Ellie Shay never ceases to be amazed at the things that show up in the Salt Lake post office lost and found department.

Through the years, Shay, a claims and inquiries clerk at 1760 W. 21st South, has had bank bags containing as much as $300,000 in cash come into her office."I've had checks for $50,000, all denominations of bills and pounds of coins."

She has also had to scurry from loose bees, a room full of crickets and even a wild lizard.

"Most of the things turned into my office are so lost that they never will be found by their owners. These include items that were improperly mailed or addressed or which have fallen out of envelopes, bags, boxes and cans and have no addresses attached to them.

"Eventually, lost items worth $5 or more are sent to the Dead Parcel Department in San Francisco, Calif., where they are sold. Items worth less than that are generally thrown away or given away to charity," she said.

By the end of the month, when she cleans house, her office shelves are usually stacked with such things as tires, photographs, coins, candy, camera film, keys, video cassettes, dolls, shoes, clothing of all kinds, radios, television sets, books, tools and many items difficult to identify - such as a set of 3-foot-tall metal rings whose use remains a mystery.

Shay said the Salt Palace bank deposit bag filled with money was deposited in a post office box about three or four years ago by mistake. "We figured out right away where the money had come from and we returned it promptly.

"We were able to round up most of the loose bees and get rid of them, but the crickets are a different story. They came from a poorly packaged container and when the whole mess was brought to our office we thought the crickets were dead. At least they weren't moving, so we put them on a storage shelf for awhile, as we do all lost items, to see if anybody would claim them.

"The crickets must have only been dormant or sleeping since once inside our warm office they came to life. When I came to work the next day the whole office was alive with them. We had a terrible job getting rid of them. We found crickets for days."

One of the strangest items to be lost and not found was a complete adult size bear suit, including the bear's head. "I don't like to say so, but we even get lost blood samples and urine samples in here. Ugh. Gimme a break!"

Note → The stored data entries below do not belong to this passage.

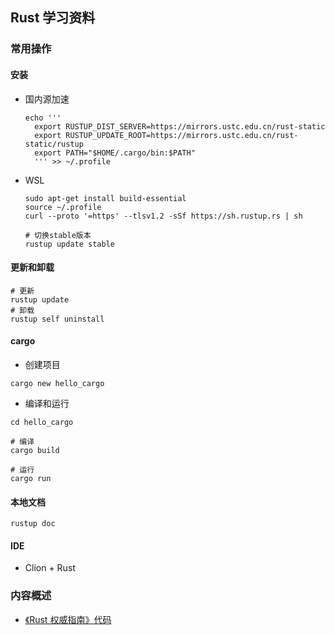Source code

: ## Rust 学习资料

### 常用操作

#### 安装

- 国内源加速

  ```shell
  echo '''
    export RUSTUP_DIST_SERVER=https://mirrors.ustc.edu.cn/rust-static
    export RUSTUP_UPDATE_ROOT=https://mirrors.ustc.edu.cn/rust-static/rustup
    export PATH="$HOME/.cargo/bin:$PATH"
    ''' >> ~/.profile
  ```

- WSL

  ```shell
  sudo apt-get install build-essential
  source ~/.profile
  curl --proto '=https' --tlsv1.2 -sSf https://sh.rustup.rs | sh

  # 切换stable版本
  rustup update stable
  ```

#### 更新和卸载

```shell
# 更新
rustup update
# 卸载
rustup self uninstall
```

#### cargo

- 创建项目

```shell
cargo new hello_cargo
```

- 编译和运行

```shell
cd hello_cargo

# 编译
cargo build

# 运行
cargo run
```

#### 本地文档

```shell
rustup doc
```

#### IDE

- Clion + Rust

### 内容概述

- [《Rust 权威指南》代码](./TheRustProgrammingLanguage)
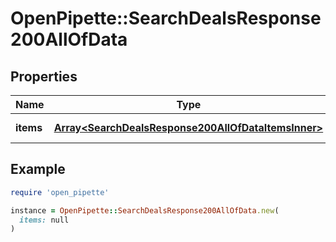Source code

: # OpenPipette::SearchDealsResponse200AllOfData

## Properties

| Name | Type | Description | Notes |
| ---- | ---- | ----------- | ----- |
| **items** | [**Array&lt;SearchDealsResponse200AllOfDataItemsInner&gt;**](SearchDealsResponse200AllOfDataItemsInner.md) | The array of deals | [optional] |

## Example

```ruby
require 'open_pipette'

instance = OpenPipette::SearchDealsResponse200AllOfData.new(
  items: null
)
```

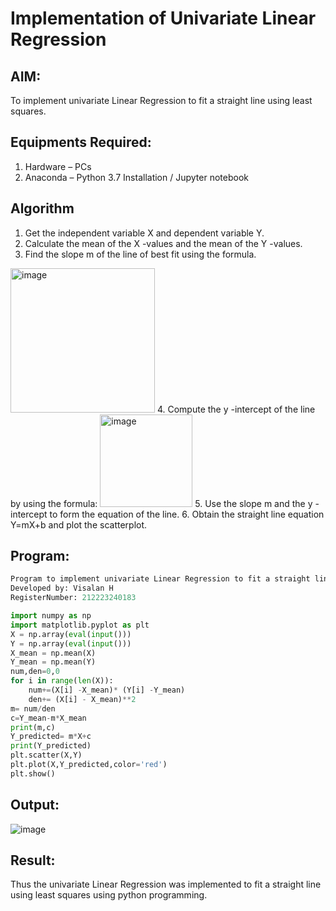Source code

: # Implementation of Univariate Linear Regression
## AIM:
To implement univariate Linear Regression to fit a straight line using least squares.
## Equipments Required:
1. Hardware – PCs
2. Anaconda – Python 3.7 Installation / Jupyter notebook
## Algorithm
1. Get the independent variable X and dependent variable Y.
2. Calculate the mean of the X -values and the mean of the Y -values.
3. Find the slope m of the line of best fit using the formula. 
<img width="231" alt="image" src="https://user-images.githubusercontent.com/93026020/192078527-b3b5ee3e-992f-46c4-865b-3b7ce4ac54ad.png">
4. Compute the y -intercept of the line by using the formula:
<img width="148" alt="image" src="https://user-images.githubusercontent.com/93026020/192078545-79d70b90-7e9d-4b85-9f8b-9d7548a4c5a4.png">
5. Use the slope m and the y -intercept to form the equation of the line.
6. Obtain the straight line equation Y=mX+b and plot the scatterplot.

## Program:
```python
Program to implement univariate Linear Regression to fit a straight line using least squares.
Developed by: Visalan H
RegisterNumber: 212223240183

import numpy as np
import matplotlib.pyplot as plt
X = np.array(eval(input()))
Y = np.array(eval(input()))
X_mean = np.mean(X)
Y_mean = np.mean(Y)
num,den=0,0
for i in range(len(X)):
    num+=(X[i] -X_mean)* (Y[i] -Y_mean)
    den+= (X[i] - X_mean)**2
m= num/den
c=Y_mean-m*X_mean
print(m,c)
Y_predicted= m*X+c
print(Y_predicted)
plt.scatter(X,Y)
plt.plot(X,Y_predicted,color='red')
plt.show()
```
## Output:
![image](https://github.com/user-attachments/assets/0f40e729-a3bb-4746-83fe-57e19f0afd6a)
## Result:
Thus the univariate Linear Regression was implemented to fit a straight line using least squares using python programming.
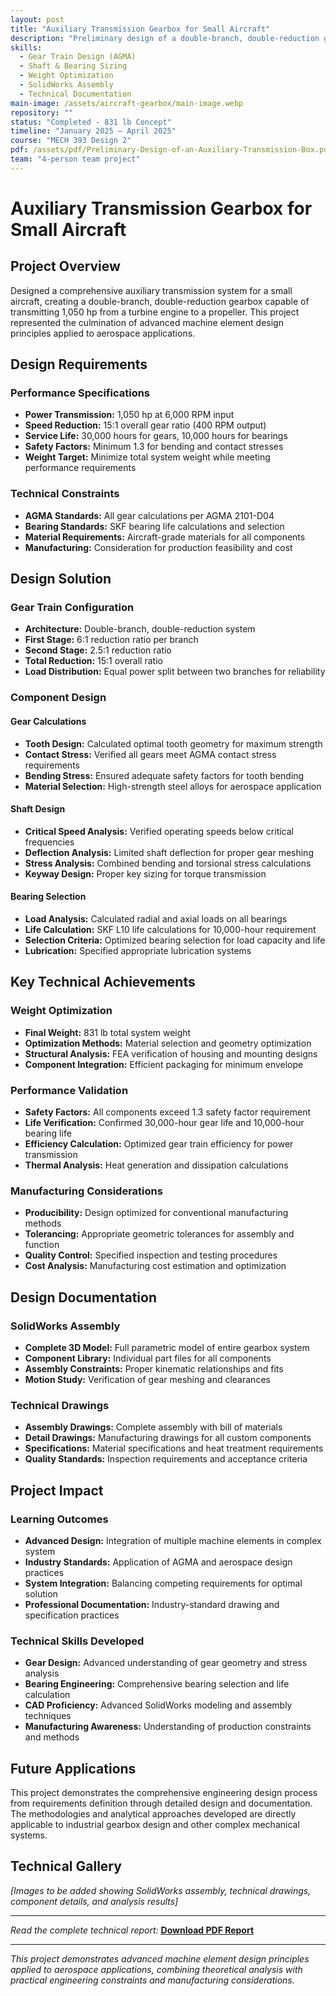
 ```yaml
---
layout: post
title: "Auxiliary Transmission Gearbox for Small Aircraft"
description: "Preliminary design of a double-branch, double-reduction gearbox transmitting 1,050 hp from turbine to propeller"
skills:
  - Gear Train Design (AGMA)
  - Shaft & Bearing Sizing
  - Weight Optimization
  - SolidWorks Assembly
  - Technical Documentation
main-image: /assets/aircraft-gearbox/main-image.webp
repository: ""
status: "Completed - 831 lb Concept"
timeline: "January 2025 – April 2025"
course: "MECH 393 Design 2"
pdf: /assets/pdf/Preliminary-Design-of-an-Auxiliary-Transmission-Box.pdf
team: "4-person team project"
---
```


# Auxiliary Transmission Gearbox for Small Aircraft

## Project Overview

Designed a comprehensive auxiliary transmission system for a small aircraft, creating a double-branch, double-reduction gearbox capable of transmitting 1,050 hp from a turbine engine to a propeller. This project represented the culmination of advanced machine element design principles applied to aerospace applications.

## Design Requirements

### Performance Specifications
- **Power Transmission:** 1,050 hp at 6,000 RPM input
- **Speed Reduction:** 15:1 overall gear ratio (400 RPM output)
- **Service Life:** 30,000 hours for gears, 10,000 hours for bearings
- **Safety Factors:** Minimum 1.3 for bending and contact stresses
- **Weight Target:** Minimize total system weight while meeting performance requirements

### Technical Constraints
- **AGMA Standards:** All gear calculations per AGMA 2101-D04
- **Bearing Standards:** SKF bearing life calculations and selection
- **Material Requirements:** Aircraft-grade materials for all components
- **Manufacturing:** Consideration for production feasibility and cost

## Design Solution

### Gear Train Configuration
- **Architecture:** Double-branch, double-reduction system
- **First Stage:** 6:1 reduction ratio per branch
- **Second Stage:** 2.5:1 reduction ratio
- **Total Reduction:** 15:1 overall ratio
- **Load Distribution:** Equal power split between two branches for reliability

### Component Design

#### Gear Calculations
- **Tooth Design:** Calculated optimal tooth geometry for maximum strength
- **Contact Stress:** Verified all gears meet AGMA contact stress requirements
- **Bending Stress:** Ensured adequate safety factors for tooth bending
- **Material Selection:** High-strength steel alloys for aerospace application

#### Shaft Design
- **Critical Speed Analysis:** Verified operating speeds below critical frequencies
- **Deflection Analysis:** Limited shaft deflection for proper gear meshing
- **Stress Analysis:** Combined bending and torsional stress calculations
- **Keyway Design:** Proper key sizing for torque transmission

#### Bearing Selection
- **Load Analysis:** Calculated radial and axial loads on all bearings
- **Life Calculation:** SKF L10 life calculations for 10,000-hour requirement
- **Selection Criteria:** Optimized bearing selection for load capacity and life
- **Lubrication:** Specified appropriate lubrication systems

## Key Technical Achievements

### Weight Optimization
- **Final Weight:** 831 lb total system weight
- **Optimization Methods:** Material selection and geometry optimization
- **Structural Analysis:** FEA verification of housing and mounting designs
- **Component Integration:** Efficient packaging for minimum envelope

### Performance Validation
- **Safety Factors:** All components exceed 1.3 safety factor requirement
- **Life Verification:** Confirmed 30,000-hour gear life and 10,000-hour bearing life
- **Efficiency Calculation:** Optimized gear train efficiency for power transmission
- **Thermal Analysis:** Heat generation and dissipation calculations

### Manufacturing Considerations
- **Producibility:** Design optimized for conventional manufacturing methods
- **Tolerancing:** Appropriate geometric tolerances for assembly and function
- **Quality Control:** Specified inspection and testing procedures
- **Cost Analysis:** Manufacturing cost estimation and optimization

## Design Documentation

### SolidWorks Assembly
- **Complete 3D Model:** Full parametric model of entire gearbox system
- **Component Library:** Individual part files for all components
- **Assembly Constraints:** Proper kinematic relationships and fits
- **Motion Study:** Verification of gear meshing and clearances

### Technical Drawings
- **Assembly Drawings:** Complete assembly with bill of materials
- **Detail Drawings:** Manufacturing drawings for all custom components
- **Specifications:** Material specifications and heat treatment requirements
- **Quality Standards:** Inspection requirements and acceptance criteria

## Project Impact

### Learning Outcomes
- **Advanced Design:** Integration of multiple machine elements in complex system
- **Industry Standards:** Application of AGMA and aerospace design practices
- **System Integration:** Balancing competing requirements for optimal solution
- **Professional Documentation:** Industry-standard drawing and specification practices

### Technical Skills Developed
- **Gear Design:** Advanced understanding of gear geometry and stress analysis
- **Bearing Engineering:** Comprehensive bearing selection and life calculation
- **CAD Proficiency:** Advanced SolidWorks modeling and assembly techniques
- **Manufacturing Awareness:** Understanding of production constraints and methods

## Future Applications

This project demonstrates the comprehensive engineering design process from requirements definition through detailed design and documentation. The methodologies and analytical approaches developed are directly applicable to industrial gearbox design and other complex mechanical systems.

## Technical Gallery

*[Images to be added showing SolidWorks assembly, technical drawings, component details, and analysis results]*

---

*Read the complete technical report:* **[Download PDF Report](../assets/pdf/Preliminary-Design-of-an-Auxiliary-Transmission-Box.pdf)**

---

*This project demonstrates advanced machine element design principles applied to aerospace applications, combining theoretical analysis with practical engineering constraints and manufacturing considerations.*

She said people who mail diamond rings, coins or other metal items in a paper envelope are asking for trouble. "The Post Office uses automated sorting equipment and while most thick or bulging letters are weeded out of the system before they go into the automated equipment, letters with rings or coins sometimes get into the machinery and rings are crushed, stones or entire rings lost and our machinery damaged."

She said rings and other valuables should be properly packaged in boxes or specially padded mailing envelopes. All packages should be correctly addressed and contain a return address. "You would be surprised how many packages are mailed without any address at all."

If there is any reason to believe an item might fall out of a package, the item should be marked or tagged with an address, Shay said.

Sometimes items that have not been mailed show up in the Post Office lost and found department, Shay said.

"People often find wallets or keys or identification badges on the street or in a store or movie and they put them in a post office box, figuring, I guess, that the post office knows everything.

"If a key isn't marked we are stumped, unless somebody comes in and claims it. We try to find the owners of driver's licenses and other identification, but if they have moved and not left a forwarding address we are at a loss."

She likes her job, she said, but added that she is usually up to her neck in paperwork - and lost items. "Sometimes I feel like Sam Spade or Ellery Queen."